• **EXERCISE**: Report how many lines of the records below include the word "string". Give nothing but the number.

• **EXTRACTED INFORMATION**:
☆ ☆ ☆
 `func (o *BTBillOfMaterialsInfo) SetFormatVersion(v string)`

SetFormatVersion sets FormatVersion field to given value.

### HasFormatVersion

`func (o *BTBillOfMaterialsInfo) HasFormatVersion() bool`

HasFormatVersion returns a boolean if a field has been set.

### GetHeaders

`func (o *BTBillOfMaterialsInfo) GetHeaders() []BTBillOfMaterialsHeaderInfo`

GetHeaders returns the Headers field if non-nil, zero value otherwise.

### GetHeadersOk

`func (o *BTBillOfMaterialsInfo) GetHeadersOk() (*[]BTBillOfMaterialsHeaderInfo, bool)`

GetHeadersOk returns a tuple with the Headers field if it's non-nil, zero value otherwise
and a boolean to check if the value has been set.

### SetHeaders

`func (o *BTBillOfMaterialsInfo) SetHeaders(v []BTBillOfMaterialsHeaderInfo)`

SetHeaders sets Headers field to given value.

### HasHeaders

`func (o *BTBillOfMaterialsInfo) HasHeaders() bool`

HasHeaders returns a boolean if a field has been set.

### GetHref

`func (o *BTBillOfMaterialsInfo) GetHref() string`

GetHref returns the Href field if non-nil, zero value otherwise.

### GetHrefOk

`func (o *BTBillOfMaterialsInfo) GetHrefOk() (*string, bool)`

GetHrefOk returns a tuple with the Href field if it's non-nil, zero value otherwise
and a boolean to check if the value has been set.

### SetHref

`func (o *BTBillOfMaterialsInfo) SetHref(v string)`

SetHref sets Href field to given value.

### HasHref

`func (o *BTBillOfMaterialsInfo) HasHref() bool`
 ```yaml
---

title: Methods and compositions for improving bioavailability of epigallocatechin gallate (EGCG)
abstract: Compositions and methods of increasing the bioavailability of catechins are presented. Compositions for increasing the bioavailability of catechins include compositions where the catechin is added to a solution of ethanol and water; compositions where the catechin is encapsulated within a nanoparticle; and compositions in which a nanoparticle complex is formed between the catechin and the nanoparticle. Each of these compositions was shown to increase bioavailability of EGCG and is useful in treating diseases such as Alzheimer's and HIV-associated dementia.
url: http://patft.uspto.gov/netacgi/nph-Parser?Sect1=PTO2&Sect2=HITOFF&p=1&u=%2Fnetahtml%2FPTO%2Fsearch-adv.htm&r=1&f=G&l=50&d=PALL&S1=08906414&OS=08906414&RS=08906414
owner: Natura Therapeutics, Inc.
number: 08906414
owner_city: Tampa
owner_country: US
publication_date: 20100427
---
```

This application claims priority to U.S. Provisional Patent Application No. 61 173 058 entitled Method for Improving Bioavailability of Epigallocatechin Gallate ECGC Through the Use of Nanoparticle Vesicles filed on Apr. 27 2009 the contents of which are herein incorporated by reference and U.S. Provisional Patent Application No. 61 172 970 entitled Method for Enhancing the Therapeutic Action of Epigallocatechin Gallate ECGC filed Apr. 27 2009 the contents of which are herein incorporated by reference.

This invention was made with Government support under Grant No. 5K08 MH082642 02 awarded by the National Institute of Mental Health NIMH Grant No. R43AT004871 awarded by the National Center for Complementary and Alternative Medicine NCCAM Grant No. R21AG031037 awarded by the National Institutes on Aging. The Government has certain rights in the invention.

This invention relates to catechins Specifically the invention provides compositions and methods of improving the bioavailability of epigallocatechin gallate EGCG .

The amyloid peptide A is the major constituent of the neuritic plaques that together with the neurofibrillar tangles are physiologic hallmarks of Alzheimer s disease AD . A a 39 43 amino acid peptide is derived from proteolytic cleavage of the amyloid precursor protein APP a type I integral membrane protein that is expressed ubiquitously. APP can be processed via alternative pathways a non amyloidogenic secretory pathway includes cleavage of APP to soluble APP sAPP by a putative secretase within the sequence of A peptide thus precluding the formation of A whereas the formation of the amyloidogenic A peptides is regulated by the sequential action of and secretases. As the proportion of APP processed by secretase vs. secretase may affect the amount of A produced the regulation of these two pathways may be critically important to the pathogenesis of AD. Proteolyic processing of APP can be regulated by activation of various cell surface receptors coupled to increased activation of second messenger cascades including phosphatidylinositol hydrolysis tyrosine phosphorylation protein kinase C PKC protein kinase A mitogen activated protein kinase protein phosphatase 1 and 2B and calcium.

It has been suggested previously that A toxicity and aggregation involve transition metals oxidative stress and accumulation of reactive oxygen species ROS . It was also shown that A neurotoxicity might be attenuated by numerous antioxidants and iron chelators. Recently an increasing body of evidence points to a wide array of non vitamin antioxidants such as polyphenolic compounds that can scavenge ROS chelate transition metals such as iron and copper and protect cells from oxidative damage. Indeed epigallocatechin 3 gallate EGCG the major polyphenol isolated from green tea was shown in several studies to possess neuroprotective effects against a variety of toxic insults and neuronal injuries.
☆ ☆ ☆
• **OUTPUT BELOW**: 4